神父在胸前劃了一個十字,閉目念叨著,“仁慈的父,原諒我的盲目,我跟著這邪惡的道士隻是為了過渡,願你永遠能守護我的貞潔……阿門!”
司馬北表情怪異地看了看道士和神父,輕咳一聲,蹲下身子,摸著地上那副巨大的魚骨架子,又從地上撿起一些火柴棍般的魚刺,扭頭看向桌上盤子裏的細小魚刺,皺了皺眉道,“這裏有三具屍體,從屍骨的痕跡來看,這個體格最大的家夥最先遇害,約莫是在今日淩晨四五點左右被凶手架在火上燒烤的,然後是盤子裏的那名受害者,遇害時間大概在早上八九點,最後是這個體格中等的,被烤熟的時間應該在咱們到這兒的十五分鍾前……行凶手法上,盤子裏這個死者的解剖方式和其餘兩名受害者略有不同,凶手應該是兩個人。
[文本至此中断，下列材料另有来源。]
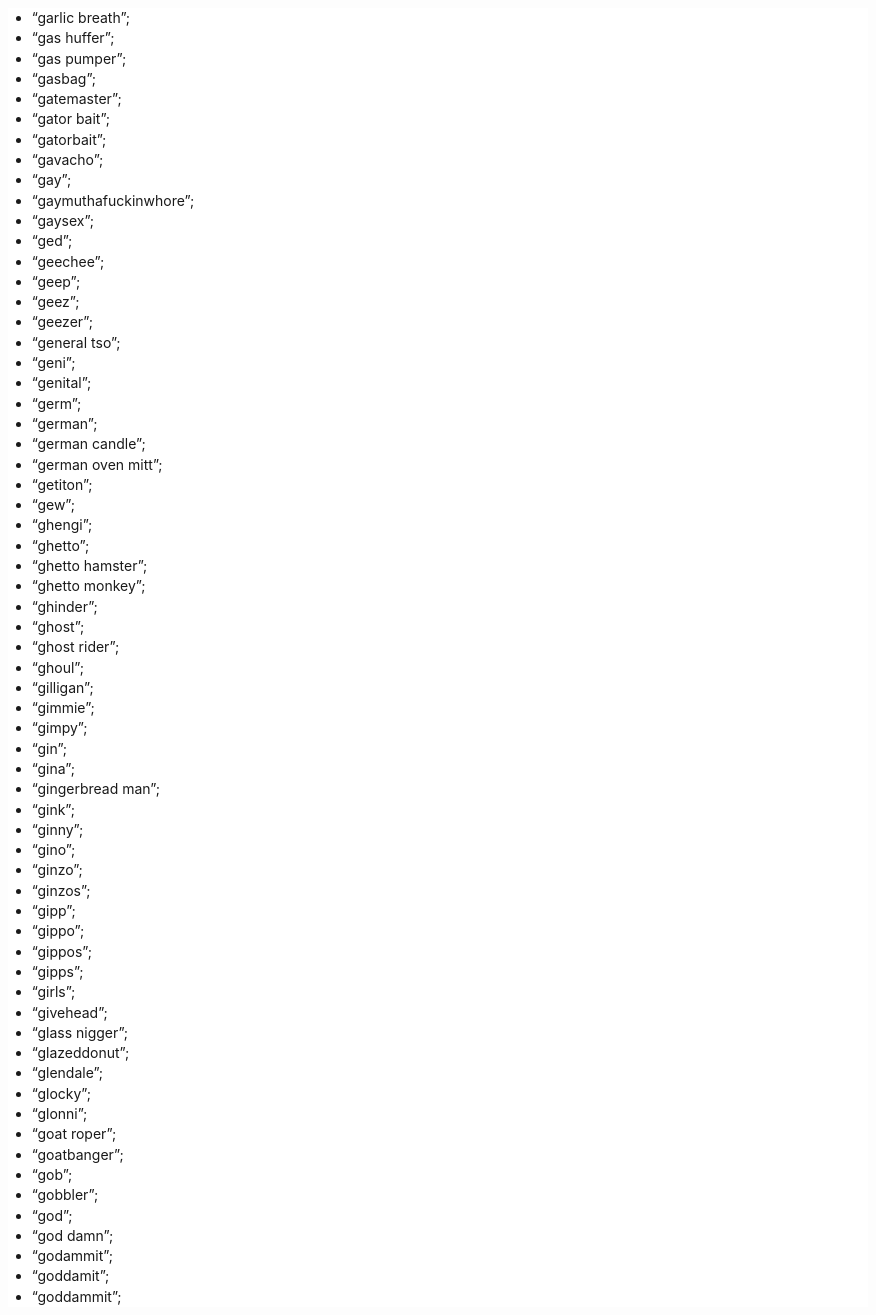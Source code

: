 *   “garlic breath”;
*   “gas huffer”;
*   “gas pumper”;
*   “gasbag”;
*   “gatemaster”;
*   “gator bait”;
*   “gatorbait”;
*   “gavacho”;
*   “gay”;
*   “gaymuthafuckinwhore”;
*   “gaysex”;
*   “ged”;
*   “geechee”;
*   “geep”;
*   “geez”;
*   “geezer”;
*   “general tso”;
*   “geni”;
*   “genital”;
*   “germ”;
*   “german”;
*   “german candle”;
*   “german oven mitt”;
*   “getiton”;
*   “gew”;
*   “ghengi”;
*   “ghetto”;
*   “ghetto hamster”;
*   “ghetto monkey”;
*   “ghinder”;
*   “ghost”;
*   “ghost rider”;
*   “ghoul”;
*   “gilligan”;
*   “gimmie”;
*   “gimpy”;
*   “gin”;
*   “gina”;
*   “gingerbread man”;
*   “gink”;
*   “ginny”;
*   “gino”;
*   “ginzo”;
*   “ginzos”;
*   “gipp”;
*   “gippo”;
*   “gippos”;
*   “gipps”;
*   “girls”;
*   “givehead”;
*   “glass nigger”;
*   “glazeddonut”;
*   “glendale”;
*   “glocky”;
*   “glonni”;
*   “goat roper”;
*   “goatbanger”;
*   “gob”;
*   “gobbler”;
*   “god”;
*   “god damn”;
*   “godammit”;
*   “goddamit”;
*   “goddammit”;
”
神父震驚道,“姐妹,你居然能從魚骨頭上看出這麽多東西,不愧是專業的……”
“專業個毛線!”道士嗤笑一聲,拿起黑星二鍋頭酒瓶下壓著的一張紙條,一字一字念道,“同事!我們出去找你了,如果找著了,就跟你一起回來,如果沒找著,你就在這兒等著,我的朋友張濤來了,殺了一條三斤多的海鱸魚,烤得很香,比我那條魚還要酸辣可口,肉已經被我們吃完了,給你剩了個尾巴,熱在鍋裏,你自個兒去拿吧……這不寫著嗎!凶手是9527和他的朋友張濤,你在那兒瞎折騰個啥!”
司馬北站起身來,瞄了一眼紙條上的留言,尷尬地笑了笑,“我的分析還是有用的,結合這條留言來看,真正殺害你那條魚的應該是那個叫張濤的人,不是那個保安,這起案子的真相很可能是那個叫張濤穿了保安的鞋,然後去池子那邊偷走了你的魚……你看看,若是莽撞行事,險些就要造就冤案!”
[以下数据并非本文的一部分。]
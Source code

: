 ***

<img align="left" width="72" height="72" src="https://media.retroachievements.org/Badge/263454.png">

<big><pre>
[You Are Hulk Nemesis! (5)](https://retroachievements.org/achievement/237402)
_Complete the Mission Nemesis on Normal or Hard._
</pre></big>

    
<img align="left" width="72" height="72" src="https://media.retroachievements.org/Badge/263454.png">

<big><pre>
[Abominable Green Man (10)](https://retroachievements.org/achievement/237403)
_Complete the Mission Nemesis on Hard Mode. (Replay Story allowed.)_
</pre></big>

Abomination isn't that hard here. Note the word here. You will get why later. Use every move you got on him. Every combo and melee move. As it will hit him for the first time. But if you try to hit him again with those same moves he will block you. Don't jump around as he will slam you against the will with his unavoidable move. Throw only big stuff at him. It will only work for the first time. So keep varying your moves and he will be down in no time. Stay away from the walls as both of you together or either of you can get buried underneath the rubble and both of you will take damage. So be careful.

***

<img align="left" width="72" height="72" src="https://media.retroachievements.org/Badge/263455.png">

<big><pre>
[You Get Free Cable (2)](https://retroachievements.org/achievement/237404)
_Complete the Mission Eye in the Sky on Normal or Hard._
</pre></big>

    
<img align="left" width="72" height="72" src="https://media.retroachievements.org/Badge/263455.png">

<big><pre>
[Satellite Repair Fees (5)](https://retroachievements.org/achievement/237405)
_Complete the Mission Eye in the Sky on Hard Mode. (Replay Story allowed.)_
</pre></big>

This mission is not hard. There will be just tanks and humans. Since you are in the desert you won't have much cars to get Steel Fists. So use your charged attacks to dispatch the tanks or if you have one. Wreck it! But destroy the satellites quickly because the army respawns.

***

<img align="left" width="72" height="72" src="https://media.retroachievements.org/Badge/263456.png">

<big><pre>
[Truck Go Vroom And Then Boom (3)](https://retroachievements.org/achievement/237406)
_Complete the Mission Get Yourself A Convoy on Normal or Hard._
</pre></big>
道士憤憤地一腳踩斷巨大魚骨的幾根魚刺,麵色鐵青道,“我不管是9527殺了我的魚,還是他的朋友殺了我的魚,這筆帳都要算在9527那個王八蛋頭上……沒有這頓酒,也就不會有人想吃烤魚,沒有人想吃烤魚,我的大魚還在池子裏快樂地遊泳!”
司馬北砸吧一下嘴巴,“你這邏輯有點漏洞,也有可能是別人想吃烤魚,然後才來9527這裏蹭酒……還是要再調查一下,不能武斷。”
道士擼起袖管,大步流星地朝院子外走去,恨恨道,“說得對!我是要先把那混蛋吊起來,然後再慢慢地插,一根魚刺都不能浪費!”
司馬北和神父對視一眼,俱是搖頭歎息一聲“太暴力了”,而後快步跟了上去。
三人兜兜轉轉在村子裏繞了一大圈,把保安9527可能去的地方都找了一遍,可還是沒有尋到半點蹤影,最後來到了距離鐵絲網牆最近的那片林子裏。
司馬北摸了摸咕咕叫著的肚子,一屁股坐在地上,喘著粗氣道,“歇一歇……也該找點東西吃了,不然還沒找到保安他們,咱仨就得先餓死。”
神父也坐了下來,點點頭道,“主說,來日方長,無需驚慌。”
道士恨鐵不成鋼地看了看司馬北,抬起右手隨意地指了指森林的某個方向,扭頭對神父說道,“那邊有個淺灘,裏麵養了些我從姓芝的魚塘摸來的小魚,你去捉兩條來,咱們仨也吃一頓烤魚!”
神父嘟著嘴道,“為什麽是我去?我沒抓過魚……”
道士瞪了神父一眼,冷冷道,“沒抓過才要多鍛煉啊,這裏就你腿最長,我們兩個去了,那水都能淹到屁股,太不方便!別囉嗦,快去,不然今晚別想跟著我一起抱團取暖!”
神父咬了咬嘴唇,“可是我沒有工具,總不能徒手捉魚吧,那咱們還是躺在這兒餓死算了,反正也是白忙活……”
“不急,工欲善其事必先利其器,我幫你做一個捉魚利器……”司馬北哈哈一笑,撿起地上一根長長的木棍,又從兜裏摸出一個小刀,扯了幾根枯草,搓成細繩,麻利地將小刀綁在木棍上,遞給神父,揮揮手道,“去吧,有了這長槍,你必然可以在淺灘裏大殺四方!”